Reproduce each record exactly, leaving out no line.
[Input data]
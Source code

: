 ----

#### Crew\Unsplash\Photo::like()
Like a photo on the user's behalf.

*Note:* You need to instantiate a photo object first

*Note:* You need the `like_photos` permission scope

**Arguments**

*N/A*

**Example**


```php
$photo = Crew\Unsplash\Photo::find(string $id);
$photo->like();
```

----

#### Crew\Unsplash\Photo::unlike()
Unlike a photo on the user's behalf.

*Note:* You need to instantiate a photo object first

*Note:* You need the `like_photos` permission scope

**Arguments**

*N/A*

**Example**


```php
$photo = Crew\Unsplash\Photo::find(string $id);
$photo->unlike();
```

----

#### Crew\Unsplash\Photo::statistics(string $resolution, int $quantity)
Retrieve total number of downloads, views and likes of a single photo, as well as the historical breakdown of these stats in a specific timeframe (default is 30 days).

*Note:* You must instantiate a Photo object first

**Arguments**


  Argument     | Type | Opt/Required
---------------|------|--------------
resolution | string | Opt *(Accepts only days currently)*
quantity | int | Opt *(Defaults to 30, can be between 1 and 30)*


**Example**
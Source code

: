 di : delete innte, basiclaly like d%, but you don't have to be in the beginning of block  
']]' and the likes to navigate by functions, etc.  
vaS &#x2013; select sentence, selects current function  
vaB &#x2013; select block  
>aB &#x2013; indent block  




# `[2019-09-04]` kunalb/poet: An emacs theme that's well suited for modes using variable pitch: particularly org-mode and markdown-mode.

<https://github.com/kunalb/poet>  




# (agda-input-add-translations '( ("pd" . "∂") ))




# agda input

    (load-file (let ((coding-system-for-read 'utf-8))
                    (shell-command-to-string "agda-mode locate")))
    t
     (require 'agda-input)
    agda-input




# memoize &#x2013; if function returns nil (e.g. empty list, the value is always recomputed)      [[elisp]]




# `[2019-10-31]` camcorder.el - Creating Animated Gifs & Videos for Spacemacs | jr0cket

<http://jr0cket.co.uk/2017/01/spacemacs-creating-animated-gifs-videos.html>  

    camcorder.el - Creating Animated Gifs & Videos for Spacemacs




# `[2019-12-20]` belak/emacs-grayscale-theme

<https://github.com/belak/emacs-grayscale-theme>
[/Input data]
# [Exercise output]
Source code

: ----

#### Crew\Unsplash\Photo::like()
Like a photo on the user's behalf.

*Note:* You need to instantiate a photo object first

*Note:* You need the `like_photos` permission scope

**Arguments**

*N/A*

**Example**


```php
$photo = Crew\Unsplash\Photo::find(string $id);
$photo->like();
```

----

#### Crew\Unsplash\Photo::unlike()
Unlike a photo on the user's behalf.

*Note:* You need to instantiate a photo object first

*Note:* You need the `like_photos` permission scope

**Arguments**

*N/A*

**Example**


```php
$photo = Crew\Unsplash\Photo::find(string $id);
$photo->unlike();
```

----

#### Crew\Unsplash\Photo::statistics(string $resolution, int $quantity)
Retrieve total number of downloads, views and likes of a single photo, as well as the historical breakdown of these stats in a specific timeframe (default is 30 days).

*Note:* You must instantiate a Photo object first

**Arguments**


  Argument     | Type | Opt/Required
---------------|------|--------------
resolution | string | Opt *(Accepts only days currently)*
quantity | int | Opt *(Defaults to 30, can be between 1 and 30)*


**Example**
Source code

: di : delete innte, basiclaly like d%, but you don't have to be in the beginning of block  
']]' and the likes to navigate by functions, etc.  
vaS &#x2013; select sentence, selects current function  
vaB &#x2013; select block  
>aB &#x2013; indent block  




# `[2019-09-04]` kunalb/poet: An emacs theme that's well suited for modes using variable pitch: particularly org-mode and markdown-mode.

<https://github.com/kunalb/poet>  




# (agda-input-add-translations '( ("pd" . "∂") ))




# agda input

    (load-file (let ((coding-system-for-read 'utf-8))
                    (shell-command-to-string "agda-mode locate")))
    t
     (require 'agda-input)
    agda-input




# memoize &#x2013; if function returns nil (e.g. empty list, the value is always recomputed)      [[elisp]]




# `[2019-10-31]` camcorder.el - Creating Animated Gifs & Videos for Spacemacs | jr0cket

<http://jr0cket.co.uk/2017/01/spacemacs-creating-animated-gifs-videos.html>  

    camcorder.el - Creating Animated Gifs & Videos for Spacemacs




# `[2019-12-20]` belak/emacs-grayscale-theme

<https://github.com/belak/emacs-grayscale-theme>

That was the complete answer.